Task details:
Reading the data below, count the lines that carry the string "Prometheus". Give nothing but the count.

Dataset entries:
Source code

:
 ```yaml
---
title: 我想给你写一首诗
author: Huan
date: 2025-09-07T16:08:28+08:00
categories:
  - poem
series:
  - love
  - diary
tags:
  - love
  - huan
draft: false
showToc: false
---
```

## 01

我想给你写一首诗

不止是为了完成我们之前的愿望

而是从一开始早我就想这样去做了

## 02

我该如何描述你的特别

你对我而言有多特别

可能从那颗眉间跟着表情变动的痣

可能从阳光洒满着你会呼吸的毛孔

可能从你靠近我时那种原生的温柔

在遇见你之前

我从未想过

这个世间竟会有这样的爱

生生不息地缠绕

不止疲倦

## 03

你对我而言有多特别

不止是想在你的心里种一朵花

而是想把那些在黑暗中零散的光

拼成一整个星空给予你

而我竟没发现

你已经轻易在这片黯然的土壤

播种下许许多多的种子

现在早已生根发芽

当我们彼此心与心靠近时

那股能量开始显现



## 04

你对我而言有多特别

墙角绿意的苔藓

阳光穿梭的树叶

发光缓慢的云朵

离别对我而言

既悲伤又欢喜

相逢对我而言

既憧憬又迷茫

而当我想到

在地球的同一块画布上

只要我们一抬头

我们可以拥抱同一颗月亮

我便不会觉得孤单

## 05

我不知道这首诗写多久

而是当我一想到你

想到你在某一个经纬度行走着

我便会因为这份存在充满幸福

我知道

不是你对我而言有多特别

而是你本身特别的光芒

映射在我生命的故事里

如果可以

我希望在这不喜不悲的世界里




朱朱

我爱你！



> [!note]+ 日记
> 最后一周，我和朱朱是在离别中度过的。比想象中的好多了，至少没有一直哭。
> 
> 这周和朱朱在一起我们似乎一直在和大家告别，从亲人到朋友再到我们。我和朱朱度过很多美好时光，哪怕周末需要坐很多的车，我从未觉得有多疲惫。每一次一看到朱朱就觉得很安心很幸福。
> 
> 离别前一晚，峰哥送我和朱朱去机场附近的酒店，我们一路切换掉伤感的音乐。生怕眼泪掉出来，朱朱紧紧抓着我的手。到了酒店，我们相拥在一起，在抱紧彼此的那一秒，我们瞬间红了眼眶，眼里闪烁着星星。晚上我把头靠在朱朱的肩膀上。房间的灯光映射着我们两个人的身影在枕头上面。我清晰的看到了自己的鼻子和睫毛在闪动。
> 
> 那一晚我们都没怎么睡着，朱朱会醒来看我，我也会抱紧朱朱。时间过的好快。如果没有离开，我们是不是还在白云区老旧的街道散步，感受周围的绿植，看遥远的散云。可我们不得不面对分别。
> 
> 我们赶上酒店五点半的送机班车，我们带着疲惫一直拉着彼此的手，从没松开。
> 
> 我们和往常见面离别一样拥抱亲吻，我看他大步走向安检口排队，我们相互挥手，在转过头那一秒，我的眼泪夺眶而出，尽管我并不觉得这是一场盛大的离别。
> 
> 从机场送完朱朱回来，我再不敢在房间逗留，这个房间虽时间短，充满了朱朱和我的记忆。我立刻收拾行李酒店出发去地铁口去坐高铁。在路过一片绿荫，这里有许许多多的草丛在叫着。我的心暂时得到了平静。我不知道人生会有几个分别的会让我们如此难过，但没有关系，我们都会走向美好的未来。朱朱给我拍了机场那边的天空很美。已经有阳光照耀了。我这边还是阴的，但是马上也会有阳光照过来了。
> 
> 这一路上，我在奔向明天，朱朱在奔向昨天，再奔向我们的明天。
--
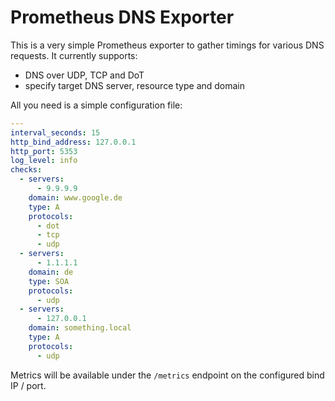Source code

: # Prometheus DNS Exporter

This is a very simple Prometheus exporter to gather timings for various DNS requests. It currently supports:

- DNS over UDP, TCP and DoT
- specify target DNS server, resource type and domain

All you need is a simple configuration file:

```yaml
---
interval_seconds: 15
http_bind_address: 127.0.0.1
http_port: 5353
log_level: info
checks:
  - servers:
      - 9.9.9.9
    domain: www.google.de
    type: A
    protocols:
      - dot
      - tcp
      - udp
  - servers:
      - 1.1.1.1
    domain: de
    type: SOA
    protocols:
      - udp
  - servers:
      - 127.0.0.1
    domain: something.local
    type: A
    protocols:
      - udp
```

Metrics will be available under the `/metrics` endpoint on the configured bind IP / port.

Response:
2